*DATA FOR THIS EXERCISE:*
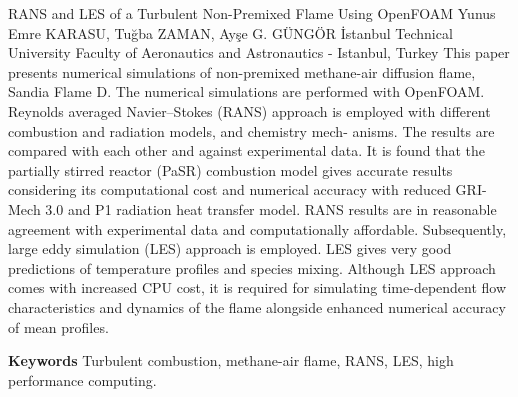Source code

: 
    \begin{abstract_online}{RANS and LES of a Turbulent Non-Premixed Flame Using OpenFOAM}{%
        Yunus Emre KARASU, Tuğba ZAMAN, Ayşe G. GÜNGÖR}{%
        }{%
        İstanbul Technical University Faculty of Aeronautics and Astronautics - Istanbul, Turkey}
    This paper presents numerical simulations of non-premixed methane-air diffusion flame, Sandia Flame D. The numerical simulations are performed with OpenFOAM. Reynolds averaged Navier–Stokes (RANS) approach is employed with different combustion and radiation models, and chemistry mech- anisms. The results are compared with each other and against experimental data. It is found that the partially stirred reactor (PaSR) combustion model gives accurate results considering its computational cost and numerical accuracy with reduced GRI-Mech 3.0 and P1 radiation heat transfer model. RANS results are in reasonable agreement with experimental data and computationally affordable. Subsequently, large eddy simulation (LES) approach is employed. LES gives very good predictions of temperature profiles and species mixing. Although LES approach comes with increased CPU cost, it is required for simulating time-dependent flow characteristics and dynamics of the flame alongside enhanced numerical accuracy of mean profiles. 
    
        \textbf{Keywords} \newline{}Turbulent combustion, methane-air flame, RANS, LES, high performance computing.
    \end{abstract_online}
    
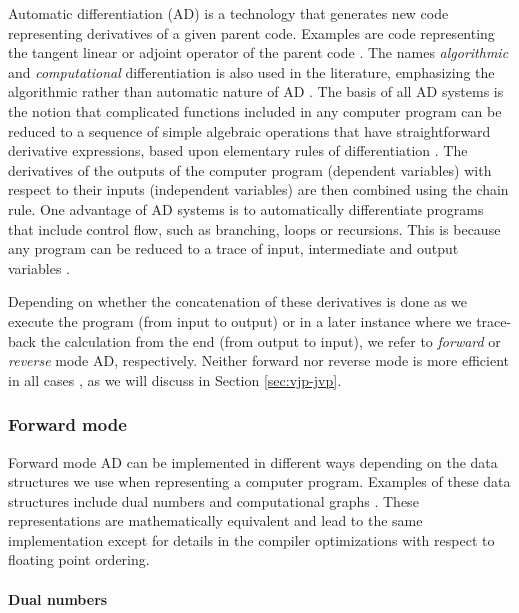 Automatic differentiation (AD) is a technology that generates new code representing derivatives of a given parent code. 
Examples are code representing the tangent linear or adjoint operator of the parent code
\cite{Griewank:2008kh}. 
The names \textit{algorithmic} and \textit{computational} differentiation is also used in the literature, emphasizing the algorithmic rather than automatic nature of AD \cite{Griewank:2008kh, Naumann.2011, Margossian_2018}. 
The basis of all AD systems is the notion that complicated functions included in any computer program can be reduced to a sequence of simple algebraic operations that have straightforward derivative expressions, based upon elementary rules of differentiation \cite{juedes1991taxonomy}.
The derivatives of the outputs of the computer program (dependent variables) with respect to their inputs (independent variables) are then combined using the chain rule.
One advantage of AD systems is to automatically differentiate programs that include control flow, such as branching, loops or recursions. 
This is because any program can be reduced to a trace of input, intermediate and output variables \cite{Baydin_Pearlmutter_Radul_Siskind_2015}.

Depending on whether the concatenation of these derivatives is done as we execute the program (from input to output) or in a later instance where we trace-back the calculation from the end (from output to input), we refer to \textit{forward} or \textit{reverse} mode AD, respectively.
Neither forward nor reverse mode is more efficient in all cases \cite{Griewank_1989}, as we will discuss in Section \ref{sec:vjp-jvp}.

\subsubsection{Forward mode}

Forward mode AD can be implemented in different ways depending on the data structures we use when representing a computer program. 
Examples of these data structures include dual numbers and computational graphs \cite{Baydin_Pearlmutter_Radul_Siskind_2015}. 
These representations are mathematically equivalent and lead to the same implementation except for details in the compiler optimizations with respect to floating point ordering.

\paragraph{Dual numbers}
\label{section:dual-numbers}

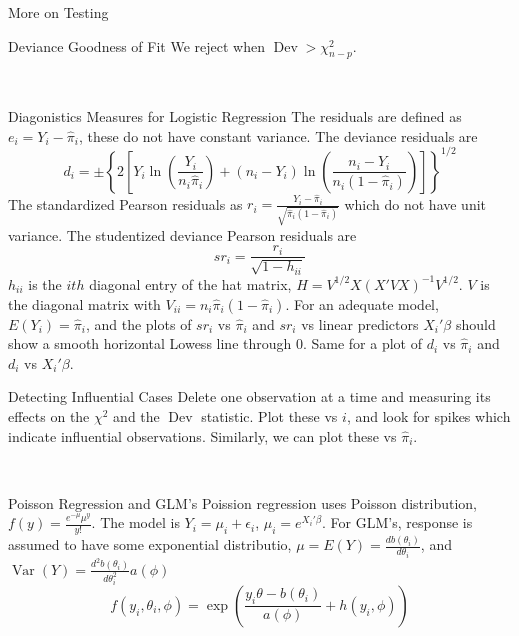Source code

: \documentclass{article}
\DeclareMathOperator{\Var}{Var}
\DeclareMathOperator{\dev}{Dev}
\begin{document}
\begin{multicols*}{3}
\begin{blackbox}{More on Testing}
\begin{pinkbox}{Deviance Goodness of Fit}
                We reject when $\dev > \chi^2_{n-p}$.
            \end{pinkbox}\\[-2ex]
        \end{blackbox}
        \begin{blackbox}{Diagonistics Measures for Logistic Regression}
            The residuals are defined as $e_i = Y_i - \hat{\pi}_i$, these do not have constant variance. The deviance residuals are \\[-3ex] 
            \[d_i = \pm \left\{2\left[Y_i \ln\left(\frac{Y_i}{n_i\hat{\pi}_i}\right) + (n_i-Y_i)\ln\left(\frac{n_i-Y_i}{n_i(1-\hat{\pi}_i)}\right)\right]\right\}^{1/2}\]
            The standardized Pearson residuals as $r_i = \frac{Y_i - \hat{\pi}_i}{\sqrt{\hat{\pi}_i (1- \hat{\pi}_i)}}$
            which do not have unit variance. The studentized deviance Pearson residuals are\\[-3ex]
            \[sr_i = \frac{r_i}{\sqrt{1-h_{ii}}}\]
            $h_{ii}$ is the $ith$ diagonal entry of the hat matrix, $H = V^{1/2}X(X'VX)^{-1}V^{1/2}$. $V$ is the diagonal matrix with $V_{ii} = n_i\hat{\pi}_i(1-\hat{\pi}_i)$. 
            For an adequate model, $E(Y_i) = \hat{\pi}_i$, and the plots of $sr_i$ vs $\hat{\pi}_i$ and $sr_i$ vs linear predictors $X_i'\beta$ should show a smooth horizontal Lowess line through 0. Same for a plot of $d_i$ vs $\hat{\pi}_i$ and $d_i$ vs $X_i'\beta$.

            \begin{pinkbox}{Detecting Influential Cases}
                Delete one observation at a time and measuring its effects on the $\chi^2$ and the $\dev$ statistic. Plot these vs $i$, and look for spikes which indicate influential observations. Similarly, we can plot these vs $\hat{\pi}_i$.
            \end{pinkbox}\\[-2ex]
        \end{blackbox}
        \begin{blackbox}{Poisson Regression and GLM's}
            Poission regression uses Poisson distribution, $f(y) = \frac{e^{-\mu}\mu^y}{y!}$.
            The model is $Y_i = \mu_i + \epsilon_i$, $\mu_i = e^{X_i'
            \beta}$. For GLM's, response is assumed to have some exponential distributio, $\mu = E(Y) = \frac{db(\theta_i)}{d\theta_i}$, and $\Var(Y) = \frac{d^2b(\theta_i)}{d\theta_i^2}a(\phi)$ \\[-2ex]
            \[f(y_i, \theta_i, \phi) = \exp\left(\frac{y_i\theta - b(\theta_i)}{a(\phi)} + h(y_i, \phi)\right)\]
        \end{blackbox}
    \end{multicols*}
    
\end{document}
---
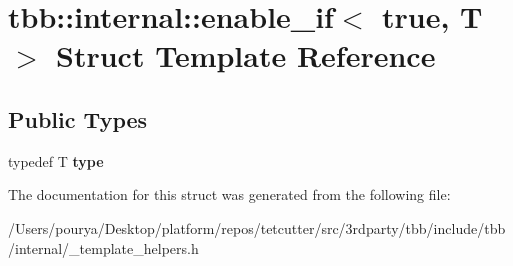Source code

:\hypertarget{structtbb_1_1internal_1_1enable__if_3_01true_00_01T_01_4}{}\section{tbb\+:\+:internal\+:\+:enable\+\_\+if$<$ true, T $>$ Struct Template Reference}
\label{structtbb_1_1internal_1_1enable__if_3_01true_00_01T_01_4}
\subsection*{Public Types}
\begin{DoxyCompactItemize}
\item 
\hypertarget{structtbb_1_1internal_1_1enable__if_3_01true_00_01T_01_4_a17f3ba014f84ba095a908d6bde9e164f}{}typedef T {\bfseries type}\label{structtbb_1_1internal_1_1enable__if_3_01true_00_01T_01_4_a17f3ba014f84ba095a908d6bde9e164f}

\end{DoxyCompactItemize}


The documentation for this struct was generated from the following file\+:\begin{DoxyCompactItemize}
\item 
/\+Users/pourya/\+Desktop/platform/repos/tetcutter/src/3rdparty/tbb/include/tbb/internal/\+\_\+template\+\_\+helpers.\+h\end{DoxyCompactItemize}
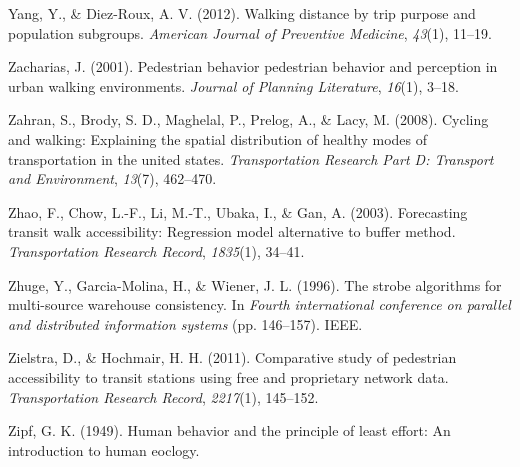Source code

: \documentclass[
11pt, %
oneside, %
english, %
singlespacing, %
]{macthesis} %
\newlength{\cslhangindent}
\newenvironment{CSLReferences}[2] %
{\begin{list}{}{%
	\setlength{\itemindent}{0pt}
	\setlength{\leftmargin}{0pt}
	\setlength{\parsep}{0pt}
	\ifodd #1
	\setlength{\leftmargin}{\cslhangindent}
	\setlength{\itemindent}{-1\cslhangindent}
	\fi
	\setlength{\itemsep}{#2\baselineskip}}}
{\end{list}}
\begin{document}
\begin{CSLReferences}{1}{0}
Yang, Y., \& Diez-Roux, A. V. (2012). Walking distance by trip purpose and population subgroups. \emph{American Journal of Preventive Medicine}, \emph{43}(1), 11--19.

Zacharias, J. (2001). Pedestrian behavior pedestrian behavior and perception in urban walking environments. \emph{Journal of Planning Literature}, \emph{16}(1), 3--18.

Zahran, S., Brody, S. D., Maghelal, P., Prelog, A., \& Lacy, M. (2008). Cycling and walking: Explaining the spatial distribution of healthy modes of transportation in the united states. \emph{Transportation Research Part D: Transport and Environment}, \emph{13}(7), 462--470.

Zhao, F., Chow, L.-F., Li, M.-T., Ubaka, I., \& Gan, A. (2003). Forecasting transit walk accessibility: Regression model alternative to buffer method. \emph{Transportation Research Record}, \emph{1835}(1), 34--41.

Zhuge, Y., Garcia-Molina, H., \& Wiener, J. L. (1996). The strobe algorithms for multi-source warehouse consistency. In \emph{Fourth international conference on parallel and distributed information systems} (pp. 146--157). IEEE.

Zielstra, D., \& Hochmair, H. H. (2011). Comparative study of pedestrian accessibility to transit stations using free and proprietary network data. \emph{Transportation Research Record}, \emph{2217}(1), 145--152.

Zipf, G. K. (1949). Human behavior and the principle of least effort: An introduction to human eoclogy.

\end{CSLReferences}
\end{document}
* * *
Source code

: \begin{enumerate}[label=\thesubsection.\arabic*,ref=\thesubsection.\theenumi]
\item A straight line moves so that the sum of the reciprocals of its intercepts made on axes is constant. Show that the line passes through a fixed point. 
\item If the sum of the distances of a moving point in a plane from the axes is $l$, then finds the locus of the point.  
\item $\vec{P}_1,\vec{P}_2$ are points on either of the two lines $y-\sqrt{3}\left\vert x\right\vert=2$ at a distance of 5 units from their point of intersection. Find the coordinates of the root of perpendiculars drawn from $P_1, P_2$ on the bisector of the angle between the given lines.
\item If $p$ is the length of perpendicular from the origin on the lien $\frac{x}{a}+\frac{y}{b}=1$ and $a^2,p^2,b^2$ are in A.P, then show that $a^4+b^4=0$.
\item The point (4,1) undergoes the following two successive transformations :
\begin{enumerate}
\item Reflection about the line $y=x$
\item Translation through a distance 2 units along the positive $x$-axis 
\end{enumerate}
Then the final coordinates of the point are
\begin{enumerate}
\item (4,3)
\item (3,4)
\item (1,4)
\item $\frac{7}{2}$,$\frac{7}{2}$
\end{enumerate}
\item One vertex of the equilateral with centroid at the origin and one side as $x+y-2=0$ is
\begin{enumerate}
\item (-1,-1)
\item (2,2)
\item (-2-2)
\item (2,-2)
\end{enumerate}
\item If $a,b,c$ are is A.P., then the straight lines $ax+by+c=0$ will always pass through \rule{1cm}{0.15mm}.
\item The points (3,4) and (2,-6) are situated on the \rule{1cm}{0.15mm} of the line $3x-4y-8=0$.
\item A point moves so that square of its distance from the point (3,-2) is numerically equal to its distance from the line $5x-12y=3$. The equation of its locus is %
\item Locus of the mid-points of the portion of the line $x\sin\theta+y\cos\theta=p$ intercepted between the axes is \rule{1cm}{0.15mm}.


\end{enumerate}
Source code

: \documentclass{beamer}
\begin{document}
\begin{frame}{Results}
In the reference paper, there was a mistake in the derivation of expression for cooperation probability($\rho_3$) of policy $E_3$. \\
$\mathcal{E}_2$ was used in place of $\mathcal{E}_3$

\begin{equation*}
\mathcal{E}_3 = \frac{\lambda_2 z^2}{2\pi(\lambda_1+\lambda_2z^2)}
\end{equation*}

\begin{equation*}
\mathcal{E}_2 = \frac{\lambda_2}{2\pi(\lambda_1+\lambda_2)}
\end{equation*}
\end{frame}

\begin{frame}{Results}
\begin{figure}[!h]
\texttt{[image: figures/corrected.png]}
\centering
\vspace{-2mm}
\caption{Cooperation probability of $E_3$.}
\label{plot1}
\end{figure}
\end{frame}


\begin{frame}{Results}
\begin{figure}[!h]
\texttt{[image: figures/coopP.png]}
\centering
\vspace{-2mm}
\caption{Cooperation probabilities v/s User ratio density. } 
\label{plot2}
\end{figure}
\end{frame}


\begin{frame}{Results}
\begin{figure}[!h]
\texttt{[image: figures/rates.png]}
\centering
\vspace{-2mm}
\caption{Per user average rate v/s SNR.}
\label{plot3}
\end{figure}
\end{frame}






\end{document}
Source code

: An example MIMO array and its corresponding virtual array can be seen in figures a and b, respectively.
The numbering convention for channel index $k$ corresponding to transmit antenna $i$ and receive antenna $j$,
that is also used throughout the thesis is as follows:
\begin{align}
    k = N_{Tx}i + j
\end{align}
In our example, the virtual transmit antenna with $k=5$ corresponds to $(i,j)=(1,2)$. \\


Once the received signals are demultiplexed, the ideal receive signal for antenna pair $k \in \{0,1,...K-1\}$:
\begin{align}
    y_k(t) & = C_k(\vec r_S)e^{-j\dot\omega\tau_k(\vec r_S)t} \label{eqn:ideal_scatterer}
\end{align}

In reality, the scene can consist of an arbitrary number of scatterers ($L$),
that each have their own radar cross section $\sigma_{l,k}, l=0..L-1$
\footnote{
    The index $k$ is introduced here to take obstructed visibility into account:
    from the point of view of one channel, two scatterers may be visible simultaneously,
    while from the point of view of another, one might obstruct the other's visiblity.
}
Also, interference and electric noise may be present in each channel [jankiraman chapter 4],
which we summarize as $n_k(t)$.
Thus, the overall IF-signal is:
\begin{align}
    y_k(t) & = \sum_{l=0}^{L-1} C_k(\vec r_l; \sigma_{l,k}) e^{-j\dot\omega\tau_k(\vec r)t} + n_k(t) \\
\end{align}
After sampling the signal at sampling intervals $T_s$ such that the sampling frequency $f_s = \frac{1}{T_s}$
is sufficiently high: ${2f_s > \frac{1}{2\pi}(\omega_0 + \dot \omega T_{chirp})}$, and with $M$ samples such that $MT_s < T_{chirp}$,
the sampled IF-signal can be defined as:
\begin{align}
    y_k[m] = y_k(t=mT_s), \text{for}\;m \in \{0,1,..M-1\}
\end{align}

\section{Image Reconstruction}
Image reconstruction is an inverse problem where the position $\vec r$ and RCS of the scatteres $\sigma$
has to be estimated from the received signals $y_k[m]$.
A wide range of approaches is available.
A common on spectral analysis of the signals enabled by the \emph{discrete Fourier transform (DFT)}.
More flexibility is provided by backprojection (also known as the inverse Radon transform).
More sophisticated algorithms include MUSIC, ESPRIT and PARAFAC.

*TASK INSTRUCTIONS:* The required answer is each line of the data in which the word "DeclareMathOperator" appears.

*WRITTEN REPLY:*
\DeclareMathOperator{\Var}{Var}
\DeclareMathOperator{\dev}{Dev}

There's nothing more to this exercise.